Smart Miniature
Mass Spectrometer Enabled by Machine
Learning
Posted on 2023-04-11 - 07:33
Similar to smartphones, smart or
automatic level is also
a critical
feature for a miniature mass spectrometer. Compared to large-scale
instruments, miniature mass spectrometers often have a lower mass
resolution and larger mass drift, making it challenging to identify
molecules with close mass–charge ratios. In this work, a miniature
mass spectrometer (the Brick-V model) was combined with intelligent
algorithms to realize rapid and accurate identification. This Brick-V
mass spectrometer developed in our lab was equipped with a vacuum
ultraviolet photoionization (VUV-PI) source, which ionizes volatile
organic compounds (VOCs) with minor fragments. Machine learning would
be especially helpful when analyzing samples with multiple characteristic
peaks. Four machine learning algorithms were tested and compared in
terms of precision, recall, balanced F score (F1 score), and accuracy.

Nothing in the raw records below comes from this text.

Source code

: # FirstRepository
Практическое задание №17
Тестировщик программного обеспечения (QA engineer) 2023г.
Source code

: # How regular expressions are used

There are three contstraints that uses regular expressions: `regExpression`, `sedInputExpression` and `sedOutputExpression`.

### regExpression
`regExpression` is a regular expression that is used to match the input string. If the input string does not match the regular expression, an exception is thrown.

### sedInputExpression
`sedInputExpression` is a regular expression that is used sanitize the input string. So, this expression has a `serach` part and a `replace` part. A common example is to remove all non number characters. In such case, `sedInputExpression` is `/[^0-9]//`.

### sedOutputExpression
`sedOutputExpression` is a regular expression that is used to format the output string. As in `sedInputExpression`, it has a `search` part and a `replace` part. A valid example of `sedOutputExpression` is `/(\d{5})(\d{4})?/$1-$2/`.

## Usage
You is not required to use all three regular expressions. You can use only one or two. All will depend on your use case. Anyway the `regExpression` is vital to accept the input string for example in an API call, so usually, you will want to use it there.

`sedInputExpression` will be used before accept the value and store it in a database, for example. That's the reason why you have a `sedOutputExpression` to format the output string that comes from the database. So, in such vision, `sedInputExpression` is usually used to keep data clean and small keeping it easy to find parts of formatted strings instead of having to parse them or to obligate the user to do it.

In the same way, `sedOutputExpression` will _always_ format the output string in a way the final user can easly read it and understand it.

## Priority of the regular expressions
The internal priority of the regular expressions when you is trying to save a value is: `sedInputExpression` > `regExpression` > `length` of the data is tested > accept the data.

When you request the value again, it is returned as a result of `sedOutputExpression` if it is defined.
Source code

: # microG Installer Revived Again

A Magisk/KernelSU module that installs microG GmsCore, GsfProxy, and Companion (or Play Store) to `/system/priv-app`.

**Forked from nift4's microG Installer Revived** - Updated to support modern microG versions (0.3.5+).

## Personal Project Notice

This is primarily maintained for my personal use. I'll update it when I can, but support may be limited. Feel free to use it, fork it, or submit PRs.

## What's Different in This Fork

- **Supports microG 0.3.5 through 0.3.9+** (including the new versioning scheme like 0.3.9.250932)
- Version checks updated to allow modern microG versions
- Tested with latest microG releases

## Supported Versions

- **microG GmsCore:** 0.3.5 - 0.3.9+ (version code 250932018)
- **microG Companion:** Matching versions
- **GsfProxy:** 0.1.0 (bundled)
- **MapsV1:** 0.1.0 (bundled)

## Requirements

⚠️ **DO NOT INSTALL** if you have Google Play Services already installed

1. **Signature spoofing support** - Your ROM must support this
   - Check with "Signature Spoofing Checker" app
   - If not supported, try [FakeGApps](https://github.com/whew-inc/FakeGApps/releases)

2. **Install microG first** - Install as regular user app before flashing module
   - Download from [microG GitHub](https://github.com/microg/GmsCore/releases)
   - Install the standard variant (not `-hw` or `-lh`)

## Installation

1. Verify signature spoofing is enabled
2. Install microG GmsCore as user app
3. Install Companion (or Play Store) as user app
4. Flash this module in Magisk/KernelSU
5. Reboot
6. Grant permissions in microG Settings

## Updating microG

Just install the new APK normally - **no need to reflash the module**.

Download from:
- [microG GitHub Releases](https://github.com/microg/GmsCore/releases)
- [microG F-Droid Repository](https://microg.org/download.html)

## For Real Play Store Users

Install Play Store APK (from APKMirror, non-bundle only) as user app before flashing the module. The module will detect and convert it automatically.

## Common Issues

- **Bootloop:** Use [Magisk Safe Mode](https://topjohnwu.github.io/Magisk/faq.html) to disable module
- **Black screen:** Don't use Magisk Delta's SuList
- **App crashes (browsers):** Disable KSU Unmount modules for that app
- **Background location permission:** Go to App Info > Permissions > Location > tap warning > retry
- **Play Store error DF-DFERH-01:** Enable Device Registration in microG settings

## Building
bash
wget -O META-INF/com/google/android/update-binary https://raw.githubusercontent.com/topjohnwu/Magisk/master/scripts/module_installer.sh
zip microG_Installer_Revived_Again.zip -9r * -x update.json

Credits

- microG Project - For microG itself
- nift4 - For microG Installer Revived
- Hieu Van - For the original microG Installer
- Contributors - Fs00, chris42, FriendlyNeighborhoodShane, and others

After optimization, the multilayer perceptron (MLP) method was selected
and first applied for the automatic identification and differentiation
of ten different fruits. By recognizing the pattern of multiple VOCs
diffused from fruits, an average accuracy of 97% was achieved. This
system was further applied to determine the freshness of strawberries,
and strawberry picking at different times (especially during the first
24 h at room temperature of winter) could be well discriminated. After
building a database of 63 VOCs, a rapid method to identify compounds
in the database was established. In this method, molecular ions, fragment
ions, and dimer ions in the full mass spectrum were all utilized in
the machine learning program. A satisfactory prediction accuracy for
the 63 VOCs could be achieved (>99%).